EXERCISE DESCRIPTION: Which lines run from the one containing "This mix of" to the end of the entries below? Retype exactly those, both ends included.

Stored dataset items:
···

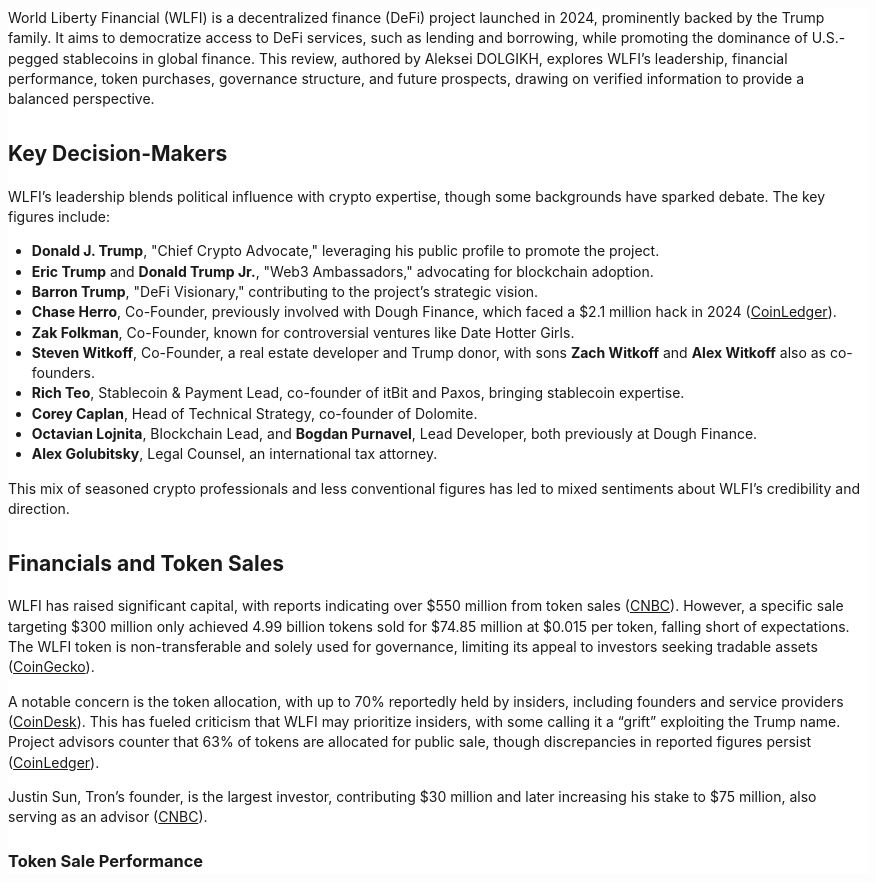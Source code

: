 World Liberty Financial (WLFI) is a decentralized finance (DeFi) project launched in 2024, prominently backed by the Trump family. It aims to democratize access to DeFi services, such as lending and borrowing, while promoting the dominance of U.S.-pegged stablecoins in global finance. This review, authored by Aleksei DOLGIKH, explores WLFI’s leadership, financial performance, token purchases, governance structure, and future prospects, drawing on verified information to provide a balanced perspective.

## Key Decision-Makers

WLFI’s leadership blends political influence with crypto expertise, though some backgrounds have sparked debate. The key figures include:

- **Donald J. Trump**, "Chief Crypto Advocate," leveraging his public profile to promote the project.
- **Eric Trump** and **Donald Trump Jr.**, "Web3 Ambassadors," advocating for blockchain adoption.
- **Barron Trump**, "DeFi Visionary," contributing to the project’s strategic vision.
- **Chase Herro**, Co-Founder, previously involved with Dough Finance, which faced a $2.1 million hack in 2024 ([CoinLedger](https://coinledger.io/learn/world-liberty-financial)).
- **Zak Folkman**, Co-Founder, known for controversial ventures like Date Hotter Girls.
- **Steven Witkoff**, Co-Founder, a real estate developer and Trump donor, with sons **Zach Witkoff** and **Alex Witkoff** also as co-founders.
- **Rich Teo**, Stablecoin & Payment Lead, co-founder of itBit and Paxos, bringing stablecoin expertise.
- **Corey Caplan**, Head of Technical Strategy, co-founder of Dolomite.
- **Octavian Lojnita**, Blockchain Lead, and **Bogdan Purnavel**, Lead Developer, both previously at Dough Finance.
- **Alex Golubitsky**, Legal Counsel, an international tax attorney.

This mix of seasoned crypto professionals and less conventional figures has led to mixed sentiments about WLFI’s credibility and direction.

## Financials and Token Sales

WLFI has raised significant capital, with reports indicating over $550 million from token sales ([CNBC](https://www.cnbc.com/2025/03/17/trump-world-liberty-financial-crypto-sold-550-million-in-tokens.html)). However, a specific sale targeting $300 million only achieved 4.99 billion tokens sold for $74.85 million at $0.015 per token, falling short of expectations. The WLFI token is non-transferable and solely used for governance, limiting its appeal to investors seeking tradable assets ([CoinGecko](https://www.coingecko.com/learn/what-is-world-liberty-financial-donald-trump-s-crypto-project)).

A notable concern is the token allocation, with up to 70% reportedly held by insiders, including founders and service providers ([CoinDesk](https://www.coindesk.com/business/2024/09/04/in-trump-backed-crypto-project-insiders-are-poised-for-unusually-big-paydays)). This has fueled criticism that WLFI may prioritize insiders, with some calling it a “grift” exploiting the Trump name. Project advisors counter that 63% of tokens are allocated for public sale, though discrepancies in reported figures persist ([CoinLedger](https://coinledger.io/learn/world-liberty-financial)).

Justin Sun, Tron’s founder, is the largest investor, contributing $30 million and later increasing his stake to $75 million, also serving as an advisor ([CNBC](https://www.cnbc.com/2025/03/17/trump-world-liberty-financial-crypto-sold-550-million-in-tokens.html)).

### Token Sale Performance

···

ANSWER BOX:
This mix of seasoned crypto professionals and less conventional figures has led to mixed sentiments about WLFI’s credibility and direction.

## Financials and Token Sales

WLFI has raised significant capital, with reports indicating over $550 million from token sales ([CNBC](https://www.cnbc.com/2025/03/17/trump-world-liberty-financial-crypto-sold-550-million-in-tokens.html)). However, a specific sale targeting $300 million only achieved 4.99 billion tokens sold for $74.85 million at $0.015 per token, falling short of expectations. The WLFI token is non-transferable and solely used for governance, limiting its appeal to investors seeking tradable assets ([CoinGecko](https://www.coingecko.com/learn/what-is-world-liberty-financial-donald-trump-s-crypto-project)).

A notable concern is the token allocation, with up to 70% reportedly held by insiders, including founders and service providers ([CoinDesk](https://www.coindesk.com/business/2024/09/04/in-trump-backed-crypto-project-insiders-are-poised-for-unusually-big-paydays)). This has fueled criticism that WLFI may prioritize insiders, with some calling it a “grift” exploiting the Trump name. Project advisors counter that 63% of tokens are allocated for public sale, though discrepancies in reported figures persist ([CoinLedger](https://coinledger.io/learn/world-liberty-financial)).

Justin Sun, Tron’s founder, is the largest investor, contributing $30 million and later increasing his stake to $75 million, also serving as an advisor ([CNBC](https://www.cnbc.com/2025/03/17/trump-world-liberty-financial-crypto-sold-550-million-in-tokens.html)).

### Token Sale Performance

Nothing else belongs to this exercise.